Qui n’a jamais connu l’humiliation de se faire recaler à l’entrée d’une boîte de nuit? Une expérience que beaucoup d’entre nous ont vécue au moins une fois. Mais rares sont ceux qui ont su transformer cette frustration en un tube planétaire.
C’est pourtant ce qu’ont fait les membres du groupe Chic. Le soir du Nouvel An 1977, refoulés à l’entrée du très select Studio 54, ils rentrent chez eux, attrapent une guitare, une basse… et écrivent leur vengeance en musique. Ainsi naît «Le Freak», un hymne disco-funk qui leur assurera sans doute un accès VIP à vie. «Le Freak», c’est une ode à l’anticonformisme et un rappel que l’apparence ne fait pas tout.

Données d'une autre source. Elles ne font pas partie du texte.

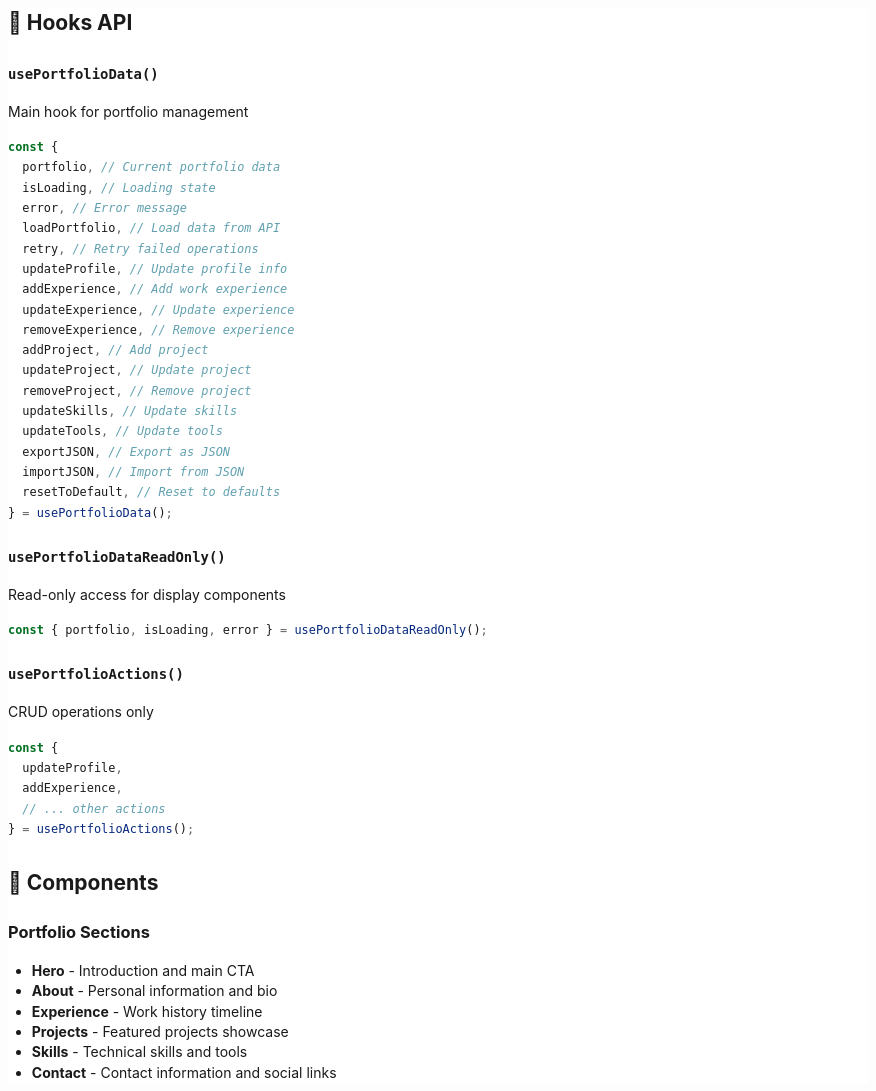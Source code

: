 ## 🎣 Hooks API

### `usePortfolioData()`

Main hook for portfolio management

```typescript
const {
  portfolio, // Current portfolio data
  isLoading, // Loading state
  error, // Error message
  loadPortfolio, // Load data from API
  retry, // Retry failed operations
  updateProfile, // Update profile info
  addExperience, // Add work experience
  updateExperience, // Update experience
  removeExperience, // Remove experience
  addProject, // Add project
  updateProject, // Update project
  removeProject, // Remove project
  updateSkills, // Update skills
  updateTools, // Update tools
  exportJSON, // Export as JSON
  importJSON, // Import from JSON
  resetToDefault, // Reset to defaults
} = usePortfolioData();
```

### `usePortfolioDataReadOnly()`

Read-only access for display components

```typescript
const { portfolio, isLoading, error } = usePortfolioDataReadOnly();
```

### `usePortfolioActions()`

CRUD operations only

```typescript
const {
  updateProfile,
  addExperience,
  // ... other actions
} = usePortfolioActions();
```

## 🎨 Components

### Portfolio Sections

- **Hero** - Introduction and main CTA
- **About** - Personal information and bio
- **Experience** - Work history timeline
- **Projects** - Featured projects showcase
- **Skills** - Technical skills and tools
- **Contact** - Contact information and social links
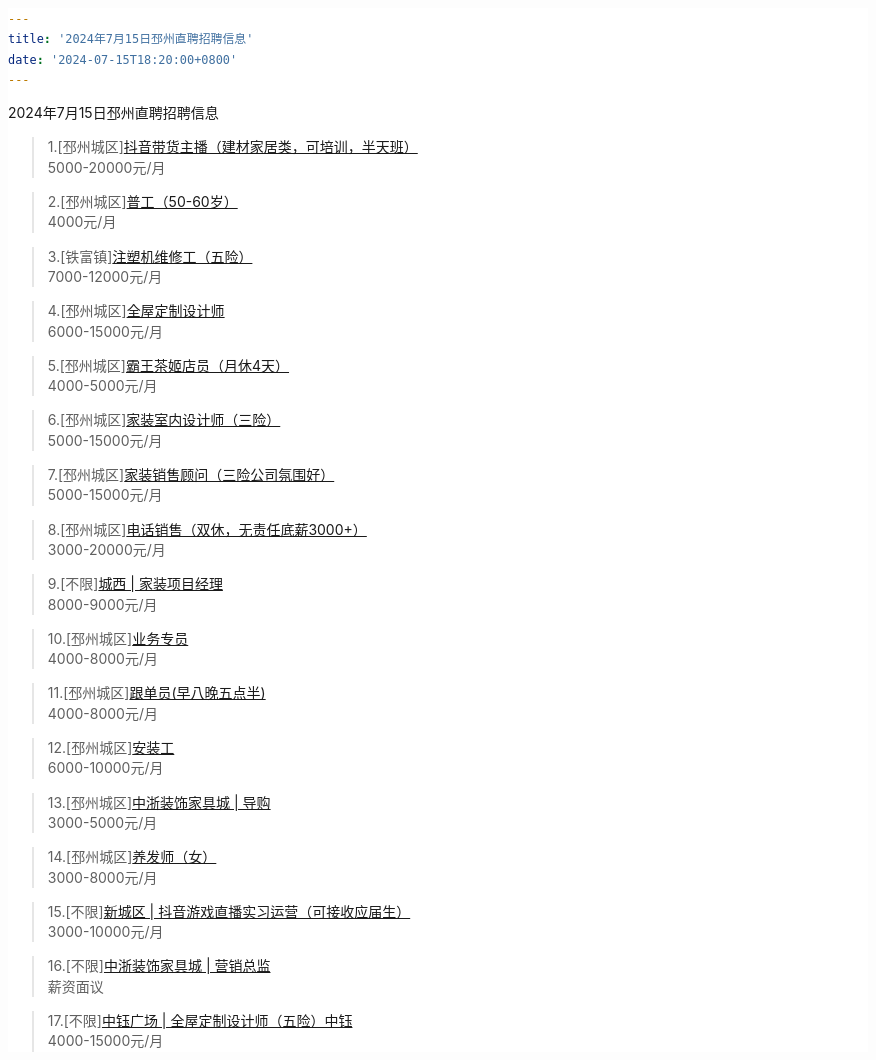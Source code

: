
 ```yaml
---
title: '2024年7月15日邳州直聘招聘信息'
date: '2024-07-15T18:20:00+0800'
---
```

2024年7月15日邳州直聘招聘信息

>1.[邳州城区][抖音带货主播（建材家居类，可培训，半天班）](https://www.pizhouzhipin.com/job/29425)<br>
>5000-20000元/月

>2.[邳州城区][普工（50-60岁）](https://www.pizhouzhipin.com/job/36134)<br>
>4000元/月

>3.[铁富镇][注塑机维修工（五险）](https://www.pizhouzhipin.com/job/23673)<br>
>7000-12000元/月

>4.[邳州城区][全屋定制设计师](https://www.pizhouzhipin.com/job/34926)<br>
>6000-15000元/月

>5.[邳州城区][霸王茶姬店员（月休4天）](https://www.pizhouzhipin.com/job/31954)<br>
>4000-5000元/月

>6.[邳州城区][家装室内设计师（三险）](https://www.pizhouzhipin.com/job/17714)<br>
>5000-15000元/月

>7.[邳州城区][家装销售顾问（三险公司氛围好）](https://www.pizhouzhipin.com/job/15739)<br>
>5000-15000元/月

>8.[邳州城区][电话销售（双休，无责任底薪3000+）](https://www.pizhouzhipin.com/job/36304)<br>
>3000-20000元/月

>9.[不限][城西 | 家装项目经理](https://www.pizhouzhipin.com/job/34754)<br>
>8000-9000元/月

>10.[邳州城区][业务专员](https://www.pizhouzhipin.com/job/34320)<br>
>4000-8000元/月

>11.[邳州城区][跟单员(早八晚五点半)](https://www.pizhouzhipin.com/job/34322)<br>
>4000-8000元/月

>12.[邳州城区][安装工](https://www.pizhouzhipin.com/job/34319)<br>
>6000-10000元/月

>13.[邳州城区][中浙装饰家具城 | 导购](https://www.pizhouzhipin.com/job/33377)<br>
>3000-5000元/月

>14.[邳州城区][养发师（女）](https://www.pizhouzhipin.com/job/34439)<br>
>3000-8000元/月

>15.[不限][新城区 | 抖音游戏直播实习运营（可接收应届生）](https://www.pizhouzhipin.com/job/35835)<br>
>3000-10000元/月

>16.[不限][中浙装饰家具城 | 营销总监](https://www.pizhouzhipin.com/job/35780)<br>
>薪资面议

>17.[不限][中钰广场 | 全屋定制设计师（五险）中钰](https://www.pizhouzhipin.com/job/34343)<br>
>4000-15000元/月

Dans le monde de la finance, le freak, c’est le marché obligataire. Discret, il évolue dans l’ombre de ses cousins plus flamboyants – les marchés actions et crypto. Mais lorsqu’il revient sur le devant de la scène, c’est souvent de manière fracassante. Et en mai, il a fait un retour remarqué qui mérite qu’on s’y attarde.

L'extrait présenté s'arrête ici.